In seguito tutto questo patrimonio fu azzerato e si procedette per colpi di riforma elettorale (considerata come la panacea di tutti i mali) perseguendo un duplice scopo : accompagnare in negativo il mutamento di natura dei partiti da soggetto di massa a personalistici “catch all party”; considerare la “governabilità” come la frontiera esaustiva dell’agire politico (tanto è vero che il Pci fu sciolto all’insegna dello “sblocco del sistema politico”)

Nacque a quel punto, beninteso fin dal “Mattarellum” , il meccanismo di “nomina” dei parlamentari da parte non tanto delle segreterie dei partiti ma delle cordate che spartivano il potere al loro interno oppure nella logica del “partito – azienda”.

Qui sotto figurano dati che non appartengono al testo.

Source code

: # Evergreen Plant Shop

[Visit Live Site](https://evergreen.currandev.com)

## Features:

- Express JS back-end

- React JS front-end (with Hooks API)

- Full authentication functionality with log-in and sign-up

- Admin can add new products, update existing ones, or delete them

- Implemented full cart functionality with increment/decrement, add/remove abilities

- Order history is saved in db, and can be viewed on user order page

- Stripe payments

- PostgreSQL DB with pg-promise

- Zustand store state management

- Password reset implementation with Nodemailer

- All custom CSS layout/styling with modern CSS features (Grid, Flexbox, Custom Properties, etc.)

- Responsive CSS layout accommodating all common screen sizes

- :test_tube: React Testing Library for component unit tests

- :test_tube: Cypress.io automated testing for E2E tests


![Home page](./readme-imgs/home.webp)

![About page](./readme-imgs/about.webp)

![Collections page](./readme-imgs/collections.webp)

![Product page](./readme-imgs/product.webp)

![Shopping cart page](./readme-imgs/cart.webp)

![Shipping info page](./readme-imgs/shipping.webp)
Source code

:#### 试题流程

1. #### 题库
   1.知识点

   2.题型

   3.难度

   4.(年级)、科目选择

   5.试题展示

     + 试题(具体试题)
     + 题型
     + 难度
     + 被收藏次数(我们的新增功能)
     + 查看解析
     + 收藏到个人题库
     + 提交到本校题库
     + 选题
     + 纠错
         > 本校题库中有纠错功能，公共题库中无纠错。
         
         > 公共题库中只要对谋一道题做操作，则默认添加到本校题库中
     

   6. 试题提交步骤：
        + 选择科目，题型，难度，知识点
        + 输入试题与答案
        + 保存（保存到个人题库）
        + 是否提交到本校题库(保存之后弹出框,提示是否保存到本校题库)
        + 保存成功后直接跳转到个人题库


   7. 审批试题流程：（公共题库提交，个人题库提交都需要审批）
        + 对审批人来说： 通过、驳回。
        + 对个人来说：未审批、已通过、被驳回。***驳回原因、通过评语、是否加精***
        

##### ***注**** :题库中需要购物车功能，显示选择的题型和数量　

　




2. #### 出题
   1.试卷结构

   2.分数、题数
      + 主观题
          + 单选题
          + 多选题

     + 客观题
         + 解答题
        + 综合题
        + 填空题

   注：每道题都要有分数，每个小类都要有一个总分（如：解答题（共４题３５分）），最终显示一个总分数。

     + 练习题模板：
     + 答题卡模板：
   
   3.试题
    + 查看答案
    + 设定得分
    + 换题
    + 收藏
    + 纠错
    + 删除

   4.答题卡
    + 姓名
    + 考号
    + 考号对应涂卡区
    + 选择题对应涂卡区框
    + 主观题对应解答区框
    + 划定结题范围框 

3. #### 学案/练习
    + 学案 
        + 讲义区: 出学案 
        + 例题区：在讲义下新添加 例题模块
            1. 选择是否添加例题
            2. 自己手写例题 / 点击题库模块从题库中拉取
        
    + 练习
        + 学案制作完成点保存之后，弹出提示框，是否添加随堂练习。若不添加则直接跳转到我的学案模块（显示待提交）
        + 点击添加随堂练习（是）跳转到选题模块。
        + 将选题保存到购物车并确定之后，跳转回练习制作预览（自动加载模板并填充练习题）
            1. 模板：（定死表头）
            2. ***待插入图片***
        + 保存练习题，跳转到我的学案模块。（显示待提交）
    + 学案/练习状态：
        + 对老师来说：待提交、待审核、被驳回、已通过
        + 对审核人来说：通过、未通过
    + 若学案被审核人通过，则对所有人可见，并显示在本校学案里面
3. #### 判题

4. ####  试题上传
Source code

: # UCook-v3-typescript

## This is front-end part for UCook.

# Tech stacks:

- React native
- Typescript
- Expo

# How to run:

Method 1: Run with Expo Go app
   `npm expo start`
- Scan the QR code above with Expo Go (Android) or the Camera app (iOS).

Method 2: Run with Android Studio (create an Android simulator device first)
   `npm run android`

Nel frattempo diminuiva esponenzialmente la partecipazione politica ( e quella elettorale) e si aprivano le porte a fenomeni di vera e propria degenerazione: prima l’egoismo razzista della Lega al quale fu sacrificato il titolo V della Costituzione, poi l’antipolitica di basso profilo etico – politico del movimento 5 stelle.

Intanto i diversi sistemi elettorali affinavano il meccanismo della nomina in luogo dell’elezione al punto da provocare, da parte di giuristi illuminati, i ricorsi alla Corte Costituzionale che in ben due occasioni provvedeva in materia con sonore bocciature, unico caso nella dimensione europea.

In questo quadro è intervenuta la proposta di riduzione nel numero dei parlamentari, proposta in chiave meramente propagandistica adducendo il motivo dei costi esorbitanti. Una motivazione che, oltre al profilo di bassa macelleria, ha evidentemente assunto una veste punitiva nei riguardi della rappresentatività.

La rappresentatività, collettivamente organizzata, delle opzioni politiche è sempre stata e rimane il vero bersaglio di queste operazioni.

Le operazioni di riduzione della democrazia aprono le porte ad un inasprimento della personalizzazione della politica verso il presidenzialismo, la modifica della Costituzione: già tante volte soggetta ad attacchi, per due volte respinti con il voto popolare.